- Exercise: Gather each line containing the string "HTMLElement" from these entries.

- Data shown:
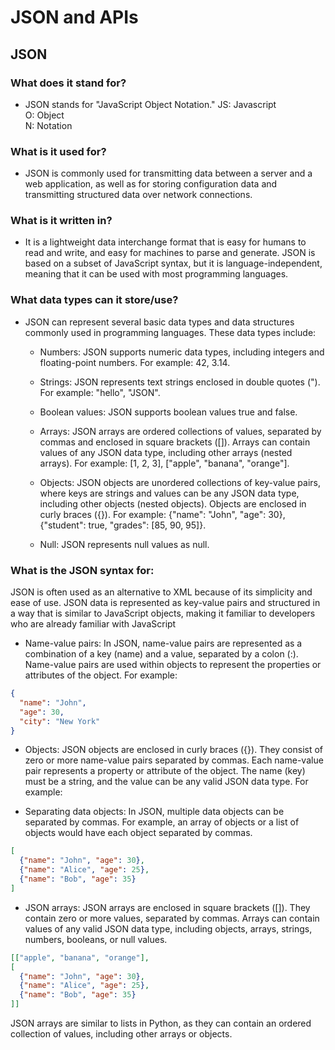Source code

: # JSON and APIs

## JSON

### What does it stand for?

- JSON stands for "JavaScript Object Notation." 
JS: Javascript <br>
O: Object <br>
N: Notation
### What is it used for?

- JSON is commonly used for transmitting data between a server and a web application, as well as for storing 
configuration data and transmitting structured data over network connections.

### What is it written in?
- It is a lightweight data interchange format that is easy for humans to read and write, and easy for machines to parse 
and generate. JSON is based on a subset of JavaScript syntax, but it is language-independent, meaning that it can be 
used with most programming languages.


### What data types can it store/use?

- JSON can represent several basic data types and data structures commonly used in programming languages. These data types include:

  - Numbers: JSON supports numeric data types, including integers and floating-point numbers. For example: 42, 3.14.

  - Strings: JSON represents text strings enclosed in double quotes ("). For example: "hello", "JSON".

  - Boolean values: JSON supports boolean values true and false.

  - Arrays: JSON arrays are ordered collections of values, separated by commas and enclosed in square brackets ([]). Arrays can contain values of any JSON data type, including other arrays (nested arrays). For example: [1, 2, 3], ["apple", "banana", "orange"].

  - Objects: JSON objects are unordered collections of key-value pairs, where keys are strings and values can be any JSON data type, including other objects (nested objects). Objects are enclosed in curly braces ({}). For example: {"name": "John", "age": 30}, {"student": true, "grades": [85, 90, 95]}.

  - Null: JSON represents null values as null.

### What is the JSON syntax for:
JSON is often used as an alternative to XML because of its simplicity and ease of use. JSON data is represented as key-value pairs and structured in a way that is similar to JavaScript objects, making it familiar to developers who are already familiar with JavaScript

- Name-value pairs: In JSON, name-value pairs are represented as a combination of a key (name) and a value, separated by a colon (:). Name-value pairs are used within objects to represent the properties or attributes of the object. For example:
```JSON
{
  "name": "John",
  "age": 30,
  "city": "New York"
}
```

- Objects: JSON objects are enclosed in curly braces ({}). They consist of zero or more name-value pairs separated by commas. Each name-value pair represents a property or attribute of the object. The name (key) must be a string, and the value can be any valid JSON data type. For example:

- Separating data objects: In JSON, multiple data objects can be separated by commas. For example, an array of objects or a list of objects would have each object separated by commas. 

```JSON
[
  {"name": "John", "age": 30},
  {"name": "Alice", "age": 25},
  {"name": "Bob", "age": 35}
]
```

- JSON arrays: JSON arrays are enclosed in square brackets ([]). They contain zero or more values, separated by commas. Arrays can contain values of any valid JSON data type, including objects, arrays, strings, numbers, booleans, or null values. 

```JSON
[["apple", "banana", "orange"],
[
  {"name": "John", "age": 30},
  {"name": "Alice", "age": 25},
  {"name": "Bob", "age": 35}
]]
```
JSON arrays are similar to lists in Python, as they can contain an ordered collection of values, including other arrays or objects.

* * *

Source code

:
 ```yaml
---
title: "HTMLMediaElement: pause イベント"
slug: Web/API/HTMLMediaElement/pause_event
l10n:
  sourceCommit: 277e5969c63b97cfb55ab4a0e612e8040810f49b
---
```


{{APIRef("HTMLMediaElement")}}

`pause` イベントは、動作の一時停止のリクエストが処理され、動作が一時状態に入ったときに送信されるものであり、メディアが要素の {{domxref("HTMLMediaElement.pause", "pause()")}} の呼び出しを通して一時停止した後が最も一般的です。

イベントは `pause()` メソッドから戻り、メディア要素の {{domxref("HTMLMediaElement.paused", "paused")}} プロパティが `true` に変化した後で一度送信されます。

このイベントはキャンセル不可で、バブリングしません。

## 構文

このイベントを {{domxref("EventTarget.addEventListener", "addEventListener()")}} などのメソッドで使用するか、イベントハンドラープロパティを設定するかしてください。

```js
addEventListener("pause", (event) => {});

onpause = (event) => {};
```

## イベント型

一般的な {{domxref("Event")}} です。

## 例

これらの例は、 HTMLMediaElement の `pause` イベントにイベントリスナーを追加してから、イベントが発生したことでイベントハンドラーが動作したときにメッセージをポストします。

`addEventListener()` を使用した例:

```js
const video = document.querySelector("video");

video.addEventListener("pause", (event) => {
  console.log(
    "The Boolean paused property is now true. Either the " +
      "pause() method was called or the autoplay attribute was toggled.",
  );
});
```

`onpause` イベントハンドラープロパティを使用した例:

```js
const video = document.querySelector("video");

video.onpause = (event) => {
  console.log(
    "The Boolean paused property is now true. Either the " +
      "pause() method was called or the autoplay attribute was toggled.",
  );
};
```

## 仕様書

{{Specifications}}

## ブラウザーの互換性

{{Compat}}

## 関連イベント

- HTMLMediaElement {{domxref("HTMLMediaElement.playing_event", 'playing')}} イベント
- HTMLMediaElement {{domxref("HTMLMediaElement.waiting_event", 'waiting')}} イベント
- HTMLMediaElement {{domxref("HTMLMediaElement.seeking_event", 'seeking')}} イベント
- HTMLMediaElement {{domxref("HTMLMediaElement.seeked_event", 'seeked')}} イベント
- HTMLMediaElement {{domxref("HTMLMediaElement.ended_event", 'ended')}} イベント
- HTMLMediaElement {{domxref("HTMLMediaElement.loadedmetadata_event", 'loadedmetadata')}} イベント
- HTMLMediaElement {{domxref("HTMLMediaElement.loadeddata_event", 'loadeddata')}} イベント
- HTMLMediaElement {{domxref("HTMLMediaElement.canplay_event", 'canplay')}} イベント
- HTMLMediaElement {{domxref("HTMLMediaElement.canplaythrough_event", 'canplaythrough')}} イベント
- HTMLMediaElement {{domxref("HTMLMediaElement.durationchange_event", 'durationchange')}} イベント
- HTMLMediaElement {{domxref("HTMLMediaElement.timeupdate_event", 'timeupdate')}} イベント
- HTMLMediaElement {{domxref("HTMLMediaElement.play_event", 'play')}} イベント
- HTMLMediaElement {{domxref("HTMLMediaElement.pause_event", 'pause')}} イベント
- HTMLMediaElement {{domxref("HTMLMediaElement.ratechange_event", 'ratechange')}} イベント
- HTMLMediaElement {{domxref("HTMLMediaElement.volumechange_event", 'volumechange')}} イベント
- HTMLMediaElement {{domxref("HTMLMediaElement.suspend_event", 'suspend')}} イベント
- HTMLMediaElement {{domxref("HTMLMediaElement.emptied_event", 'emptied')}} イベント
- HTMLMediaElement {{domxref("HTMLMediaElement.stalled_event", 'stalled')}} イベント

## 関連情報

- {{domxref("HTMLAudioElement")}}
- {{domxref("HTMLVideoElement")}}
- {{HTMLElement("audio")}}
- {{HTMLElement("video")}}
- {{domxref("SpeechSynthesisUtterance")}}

---

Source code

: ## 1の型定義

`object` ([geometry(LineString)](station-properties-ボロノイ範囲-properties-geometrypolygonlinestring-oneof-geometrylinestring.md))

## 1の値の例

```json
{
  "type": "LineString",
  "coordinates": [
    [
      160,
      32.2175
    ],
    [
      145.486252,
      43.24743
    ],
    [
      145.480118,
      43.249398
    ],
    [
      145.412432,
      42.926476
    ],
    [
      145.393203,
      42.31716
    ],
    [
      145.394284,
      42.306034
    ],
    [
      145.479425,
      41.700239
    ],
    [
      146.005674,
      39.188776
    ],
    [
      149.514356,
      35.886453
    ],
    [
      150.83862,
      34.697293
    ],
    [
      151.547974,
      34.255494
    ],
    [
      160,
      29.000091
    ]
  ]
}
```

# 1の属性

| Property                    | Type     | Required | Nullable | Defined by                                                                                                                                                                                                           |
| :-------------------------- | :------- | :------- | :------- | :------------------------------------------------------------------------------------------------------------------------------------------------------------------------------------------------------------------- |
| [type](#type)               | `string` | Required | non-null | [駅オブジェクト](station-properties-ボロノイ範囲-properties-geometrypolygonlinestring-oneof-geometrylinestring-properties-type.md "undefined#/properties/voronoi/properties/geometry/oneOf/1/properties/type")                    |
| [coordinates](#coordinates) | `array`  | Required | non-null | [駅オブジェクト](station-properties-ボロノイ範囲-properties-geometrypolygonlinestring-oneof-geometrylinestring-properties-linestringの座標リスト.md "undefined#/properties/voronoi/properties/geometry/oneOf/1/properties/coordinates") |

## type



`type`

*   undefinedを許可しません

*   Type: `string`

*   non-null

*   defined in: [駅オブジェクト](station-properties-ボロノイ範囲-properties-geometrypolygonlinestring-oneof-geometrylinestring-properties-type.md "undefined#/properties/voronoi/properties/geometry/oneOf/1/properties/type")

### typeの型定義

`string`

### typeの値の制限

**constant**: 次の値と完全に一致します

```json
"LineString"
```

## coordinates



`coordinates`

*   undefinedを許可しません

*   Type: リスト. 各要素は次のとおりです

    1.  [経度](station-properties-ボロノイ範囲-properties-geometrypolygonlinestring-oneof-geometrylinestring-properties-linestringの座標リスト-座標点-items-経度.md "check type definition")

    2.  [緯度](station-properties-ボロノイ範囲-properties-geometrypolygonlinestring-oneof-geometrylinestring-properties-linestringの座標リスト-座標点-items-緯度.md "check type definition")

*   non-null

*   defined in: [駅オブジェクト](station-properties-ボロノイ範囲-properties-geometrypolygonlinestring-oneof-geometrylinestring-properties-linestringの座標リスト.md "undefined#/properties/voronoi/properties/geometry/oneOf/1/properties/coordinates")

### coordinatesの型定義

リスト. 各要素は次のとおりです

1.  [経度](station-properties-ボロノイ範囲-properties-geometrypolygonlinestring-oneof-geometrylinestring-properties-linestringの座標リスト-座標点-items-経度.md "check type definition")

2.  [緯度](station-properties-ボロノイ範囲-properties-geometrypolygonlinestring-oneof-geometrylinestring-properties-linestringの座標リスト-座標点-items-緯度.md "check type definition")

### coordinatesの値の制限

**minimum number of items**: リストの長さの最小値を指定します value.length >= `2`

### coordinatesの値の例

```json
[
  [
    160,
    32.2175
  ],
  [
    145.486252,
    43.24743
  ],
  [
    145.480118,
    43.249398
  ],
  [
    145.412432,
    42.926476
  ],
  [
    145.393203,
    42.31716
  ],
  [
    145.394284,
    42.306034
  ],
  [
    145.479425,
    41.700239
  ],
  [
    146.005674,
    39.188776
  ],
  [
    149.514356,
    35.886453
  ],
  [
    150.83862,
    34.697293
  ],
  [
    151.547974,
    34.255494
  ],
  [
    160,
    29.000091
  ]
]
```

- Your solution:
- {{HTMLElement("audio")}}
- {{HTMLElement("video")}}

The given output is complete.